Christian Yoka: Un nouveau leadership pour les finances du Congo

Christian Yoka, ancien directeur Afrique de l’Agence française de développement (AFD), a été nommé ministre des Finances, du Budget et du Portefeuille public du Congo, à la suite d’un remaniement ministériel inattendu. Il succède à Jean-Baptiste Ondaye, en poste depuis 2022. Le Congo a donc effectué un remaniement ministériel, en nommant Christian Yoka au poste de ministre de l’Économie, des Finances et du Budget. Christian Yoka est le nouveau patron du ministère de l’Économie de la République du Congo.

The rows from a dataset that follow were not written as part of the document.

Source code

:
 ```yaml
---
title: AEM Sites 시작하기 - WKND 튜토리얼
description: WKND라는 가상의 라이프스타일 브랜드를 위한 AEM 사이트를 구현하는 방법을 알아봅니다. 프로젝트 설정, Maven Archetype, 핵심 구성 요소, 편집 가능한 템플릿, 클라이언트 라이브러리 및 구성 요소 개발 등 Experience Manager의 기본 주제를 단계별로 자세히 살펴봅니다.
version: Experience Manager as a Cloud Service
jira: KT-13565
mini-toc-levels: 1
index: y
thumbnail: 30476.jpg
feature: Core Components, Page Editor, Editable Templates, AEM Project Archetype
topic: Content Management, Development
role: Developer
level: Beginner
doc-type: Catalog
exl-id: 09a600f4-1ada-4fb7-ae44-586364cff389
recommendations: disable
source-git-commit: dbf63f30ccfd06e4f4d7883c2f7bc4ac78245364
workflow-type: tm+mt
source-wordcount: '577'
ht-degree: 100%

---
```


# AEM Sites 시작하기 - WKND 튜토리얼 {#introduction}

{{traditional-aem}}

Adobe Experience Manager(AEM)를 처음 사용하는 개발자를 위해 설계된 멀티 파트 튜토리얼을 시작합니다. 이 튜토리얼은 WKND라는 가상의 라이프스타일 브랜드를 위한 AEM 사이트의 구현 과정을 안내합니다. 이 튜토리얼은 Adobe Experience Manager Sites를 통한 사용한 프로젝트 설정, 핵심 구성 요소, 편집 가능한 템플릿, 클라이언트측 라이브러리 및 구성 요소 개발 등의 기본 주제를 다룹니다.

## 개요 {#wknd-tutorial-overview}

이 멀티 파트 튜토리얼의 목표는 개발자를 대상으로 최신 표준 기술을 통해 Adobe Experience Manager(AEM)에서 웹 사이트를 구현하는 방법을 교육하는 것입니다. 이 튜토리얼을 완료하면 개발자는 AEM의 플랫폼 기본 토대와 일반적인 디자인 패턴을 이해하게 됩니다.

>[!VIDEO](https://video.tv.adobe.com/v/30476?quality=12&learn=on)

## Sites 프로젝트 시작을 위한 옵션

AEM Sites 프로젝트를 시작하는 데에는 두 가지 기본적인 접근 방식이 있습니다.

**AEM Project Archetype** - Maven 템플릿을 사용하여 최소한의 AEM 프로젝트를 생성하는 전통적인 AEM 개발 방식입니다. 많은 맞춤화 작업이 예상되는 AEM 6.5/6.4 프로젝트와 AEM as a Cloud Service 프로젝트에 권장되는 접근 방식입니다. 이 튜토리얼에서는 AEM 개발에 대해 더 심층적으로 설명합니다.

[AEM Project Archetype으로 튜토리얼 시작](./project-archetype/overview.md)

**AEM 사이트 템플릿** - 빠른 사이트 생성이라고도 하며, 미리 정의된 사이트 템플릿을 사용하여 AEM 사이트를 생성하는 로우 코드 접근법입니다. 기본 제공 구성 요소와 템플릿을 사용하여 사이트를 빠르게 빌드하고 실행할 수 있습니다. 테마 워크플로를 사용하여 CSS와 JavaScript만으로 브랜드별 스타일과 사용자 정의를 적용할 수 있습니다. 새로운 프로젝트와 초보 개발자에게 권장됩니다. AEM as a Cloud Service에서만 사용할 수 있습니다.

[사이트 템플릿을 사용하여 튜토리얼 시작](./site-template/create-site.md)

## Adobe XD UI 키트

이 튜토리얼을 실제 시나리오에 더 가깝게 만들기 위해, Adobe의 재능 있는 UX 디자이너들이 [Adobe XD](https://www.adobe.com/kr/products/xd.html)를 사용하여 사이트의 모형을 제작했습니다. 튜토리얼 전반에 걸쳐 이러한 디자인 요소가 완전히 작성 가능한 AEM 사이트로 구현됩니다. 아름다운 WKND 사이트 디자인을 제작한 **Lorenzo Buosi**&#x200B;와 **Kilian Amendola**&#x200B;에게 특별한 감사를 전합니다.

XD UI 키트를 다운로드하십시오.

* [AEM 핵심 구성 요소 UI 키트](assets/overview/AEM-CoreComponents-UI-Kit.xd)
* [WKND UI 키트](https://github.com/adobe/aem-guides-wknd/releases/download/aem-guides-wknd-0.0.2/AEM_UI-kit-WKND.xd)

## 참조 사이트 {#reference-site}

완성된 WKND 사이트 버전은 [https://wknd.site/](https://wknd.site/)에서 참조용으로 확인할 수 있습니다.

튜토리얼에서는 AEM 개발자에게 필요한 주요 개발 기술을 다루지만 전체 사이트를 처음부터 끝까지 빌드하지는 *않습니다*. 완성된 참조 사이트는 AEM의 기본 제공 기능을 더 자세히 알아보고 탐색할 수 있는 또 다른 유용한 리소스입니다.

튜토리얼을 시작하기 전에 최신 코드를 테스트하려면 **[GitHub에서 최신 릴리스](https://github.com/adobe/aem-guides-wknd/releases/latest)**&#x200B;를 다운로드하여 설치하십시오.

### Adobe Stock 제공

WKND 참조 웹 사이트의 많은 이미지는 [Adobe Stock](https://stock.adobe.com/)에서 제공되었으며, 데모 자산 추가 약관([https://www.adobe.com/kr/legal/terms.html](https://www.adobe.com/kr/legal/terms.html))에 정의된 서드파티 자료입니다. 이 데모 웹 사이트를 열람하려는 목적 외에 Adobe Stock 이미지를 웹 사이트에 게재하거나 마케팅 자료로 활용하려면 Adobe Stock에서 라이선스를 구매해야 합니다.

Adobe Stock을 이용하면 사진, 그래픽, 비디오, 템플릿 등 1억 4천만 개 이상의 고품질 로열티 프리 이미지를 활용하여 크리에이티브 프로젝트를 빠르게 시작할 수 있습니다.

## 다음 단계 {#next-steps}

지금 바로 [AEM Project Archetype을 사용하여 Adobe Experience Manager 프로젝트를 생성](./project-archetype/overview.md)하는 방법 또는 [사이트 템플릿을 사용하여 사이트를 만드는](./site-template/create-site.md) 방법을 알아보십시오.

La République du Congo a choisi un technocrate expérimenté pour piloter son économie. Le président de la République et le Premier ministre ont choisi de faire confiance à un technocrate expérimenté pour conduire des réformes économiques et financières ambitieuses. Pour faire face aux importants défis qui se posent au sein de l’économie congolaise, il est indispensable de confier ce poste à un homme expérimenté et compétent.

Pour son engagement et ses actions en faveur du bien-être commun, son parcours personnel et professionnel inspirant, sa contribution remarquable au rayonnement et au développement de l’Afrique, Chritian yoka a remporté la médaille d’or en tant qu’ambassadeur de solutions pour l’Afrique, lors de la deuxième édition de la Semaine l’Afrique des solutions, tenue du 17 au 19 octobre, au Maroc.

2ème réunion ordinaire du CNEF-Congo de l’année 2025

Un parcours riche et varié

Âgé de la cinquantaine, Christian Yoka est titulaire d’un DESS en droit et fiscalité de l’Université Paris Panthéon-Sorbonne et d’un master en droit bancaire et financier de l’Université de Boston. Juriste de formation, Christian Yoka est diplômé d'un Diplôme d'Études Supérieures Spécialisées (DESS) en droit et fiscalité de l'Université Paris Panthéon-Sorbonne. Diplômé en droit et fiscalité de l’Université Paris Panthéon-Sorbonne, Christian Yoka bénéficie d’une riche expérience acquise au sein de l’Agence Française de Développement (AFD).

Il a fait carrière au sein de l’AFD, où il a occupé des postes de direction dans plusieurs régions stratégiques d’Afrique. Directeur Afrique de l’Agence française de développement (AFD) depuis 2021, Chritian Yoka a réalisé l’essentiel de sa carrière dans cette banque de développement et dispose d’une longue expérience de terrain sur le continent africain. Avant d’être nommé ministre de l’Économie, des Finances et du Budget au Congo, Christian Yoka occupait depuis 2021 le poste de directeur du département Afrique après avoir été conseiller juridique au sein du département des risques de l’AFD.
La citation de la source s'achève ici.